La dernière phrase, c'est juste la petite pincée de politiquement correct obligatoire pour conclure ce genre d'article.

En réalité, notre diplôme et notre protection réglementaire vont progressivement disparaitre et seront remplacés soit par une IA surpuissante, soit par une déréglementation totale du marché de l'expertise.

Et dire que l'IA ne remplacera jamais le contact humain. D'autres l'ont cru aussi avant l'arrivée d'Amazon, de Boursorama, de Meetic, et j'en passe. A la fin, l'arbitre, c'est le prix.

Il est temps de cesser de nous cacher derrière notre petit doigt et de dire clairement que notre profession change totalement et que l'avenir pour l'expertise comptable est assez noir.
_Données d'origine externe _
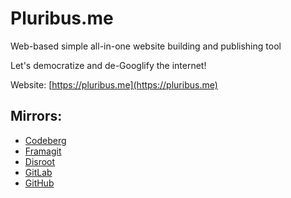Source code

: # Pluribus.me

Web-based simple all-in-one website building and publishing tool

Let's democratize and de-Googlify the internet!

Website: [https://pluribus.me](https://pluribus.me)

## Mirrors:
* [Codeberg](https://codeberg.org/Agora-Pluribus-Technologies/Pluribus.me)
* [Framagit](https://framagit.org/agora-pluribus-technologies/pluribus.me)
* [Disroot](https://git.disroot.org/Agora-Pluribus-Technologies/Pluribus.me)
* [GitLab](https://gitlab.com/agora-pluribus-technologies/Pluribus-me)
* [GitHub](https://github.com/Agora-Pluribus-Technologies/Pluribus.me)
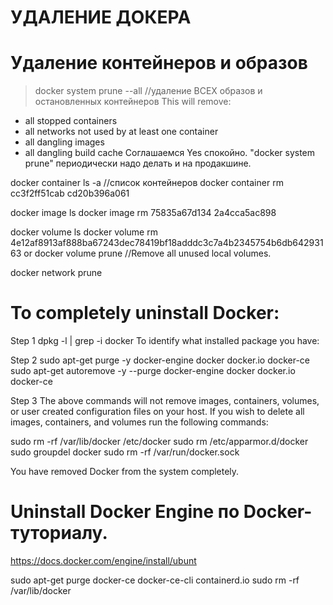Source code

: # УДАЛЕНИЕ ДОКЕРА

# Удаление контейнеров и образов
>docker system prune --all    //удаление ВСЕХ образов и остановленных контейнеров
This will remove:
- all stopped containers
- all networks not used by at least one container
- all dangling images
- all dangling build cache
  Соглашаемся Yes спокойно.
  "docker system prune" периодически надо делать и на продакшине.
  

docker container ls -a   //список контейнеров
docker container rm cc3f2ff51cab cd20b396a061


docker image ls
docker image rm 75835a67d134 2a4cca5ac898


docker volume ls
docker volume rm 4e12af8913af888ba67243dec78419bf18adddc3c7a4b2345754b6db64293163
or
docker volume prune   //Remove all unused local volumes.


docker network prune




# To completely uninstall Docker:

Step 1
dpkg -l | grep -i docker
To identify what installed package you have:

Step 2
sudo apt-get purge -y docker-engine docker docker.io docker-ce  
sudo apt-get autoremove -y --purge docker-engine docker docker.io docker-ce

Step 3
The above commands will not remove images, containers, volumes, or user created configuration files on your host. 
If you wish to delete all images, containers, and volumes run the following commands:

sudo rm -rf /var/lib/docker /etc/docker
sudo rm /etc/apparmor.d/docker
sudo groupdel docker
sudo rm -rf /var/run/docker.sock

You have removed Docker from the system completely.




# Uninstall Docker Engine по Docker-туториалу.
https://docs.docker.com/engine/install/ubunt

sudo apt-get purge docker-ce docker-ce-cli containerd.io
sudo rm -rf /var/lib/docker



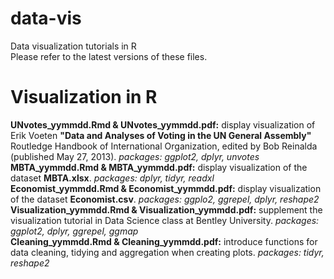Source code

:# data-vis
Data visualization tutorials in R  
Please refer to the latest versions of these files.  
# Visualization in R  
**UNvotes_yymmdd.Rmd & UNvotes_yymmdd.pdf:** display visualization of Erik Voeten **"Data and Analyses of Voting in the UN General Assembly"** Routledge Handbook of International Organization, edited by Bob Reinalda (published May 27, 2013). *packages: ggplot2, dplyr, unvotes*  
**MBTA_yymmdd.Rmd & MBTA_yymmdd.pdf:** display visualization of the dataset **MBTA.xlsx**. *packages: dplyr, tidyr, readxl*  
**Economist_yymmdd.Rmd & Economist_yymmdd.pdf:** display visualization of the dataset **Economist.csv**. *packages: ggplo2, ggrepel, dplyr, reshape2*  
**Visualization_yymmdd.Rmd & Visualization_yymmdd.pdf:** supplement the visualization tutorial in Data Science class at Bentley University. *packages: ggplot2, dplyr, ggrepel, ggmap*  
**Cleaning_yymmdd.Rmd & Cleaning_yymmdd.pdf:** introduce functions for data cleaning, tidying and aggregation when creating plots. *packages: tidyr, reshape2*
Le 09/08/2017 12:26, Fabrice Heuvrard a écrit :
  

Bonjour Parasol,

Vous me connaissez mal, je ne suis pas du genre à être politiquement correct en permanence, vous le verrez dans mon prochain article sur l'éventuelle mise en place des spécialisations au sein de la Profession.

L'arrivée d'une IA surpuissante est à mon avis peu probable. Les médias s'enflamment sur les possibilités offertes par ces nouvelles technologies. Cependant, le temps de pénétration et d'appropriation va prendre quelques décennies. Dans mon (jeune) portefeuille, j'ai des clients de 30 ans qui paniquent à l'idée d'utiliser la plateforme du cabinet, et qui veulent impérativement une relation de proximité et avoir un humain.

Pour un professionnel, acheter sur Amazon, utiliser Boursorama n'est pas la même chose que confier sa comptabilité.

Je ne suis pas d'accord que l'arbitre est le prix, je l'ai cru comme vous dans le passé. Je constate que les clients reviennent des plateformes low-cost. J'ai même vu des cabinets qui proposent que le client gagne du temps en déposant directement ses documents au cabinet, le cabinet se chargeant de scanner.

Je suis d'accord avec vous, la profession change et doit changer. Cependant, je pense que l'avenir, loin d'être radieux, n'est pas aussi noir que vous le décrivez...De nouvelles opportunités de mission apparaitront probablement : audit des blockchain, préparation et audit des comptes de tutelle, assistance aux collectivités territoriales pour mettre en place un suivi budgétaire, etc...


Le 10/08/2017 11:08, Parasol a écrit :
  

Bonjour Fabrice,

C'est bien peu de compensations face à la hausse perpétuelle des seuils de nomination de CAC passée et à venir, à l'explosion de l'exercice illégal sans réaction sérieuse, à l'effondrement de la rentabilité de nos cabinets, à l'explosion des obligations légales si difficilement facturables et j'en passe. Sans parler du fait que la France est le pays le plus restrictif d'Europe en matière d'accès à la profession et que ça ne tardera pas à changer.

Le qualitatif n'est plus reconnu parce que plus reconnaissable pour 80% de nos petits clients et l'avantage concurrentiel ne se fait quasiment plus que sur le prix.

Quel client est capable de constater une différence entre un "bon" bilan et un "mauvais" ? Quel petit client est véritablement prêt à payer des prestations à forte valeur ajoutée ? Et quand ils y sont prêts, c'est de toutes façons de manière très exceptionnelle.

Des études ont largement démontré que la totalité des gains de productivité des 20 dernières années étaient allés directement dans la baisse des prix. Et cette tendance tend à se confirmer et même à empirer.

Cela étant, ce n'est pas spécifique à l'expertise comptable. Toutes les professions libérales souffrent. Même l'audit, très rentable fut un temps, voit lui aussi sa rentabilité s'effondrer. Mais notre Ordre préfère parler des "fantastiques" futures missions qui, en réalité, ne sont que peau de chagrin et bien pâle compensation.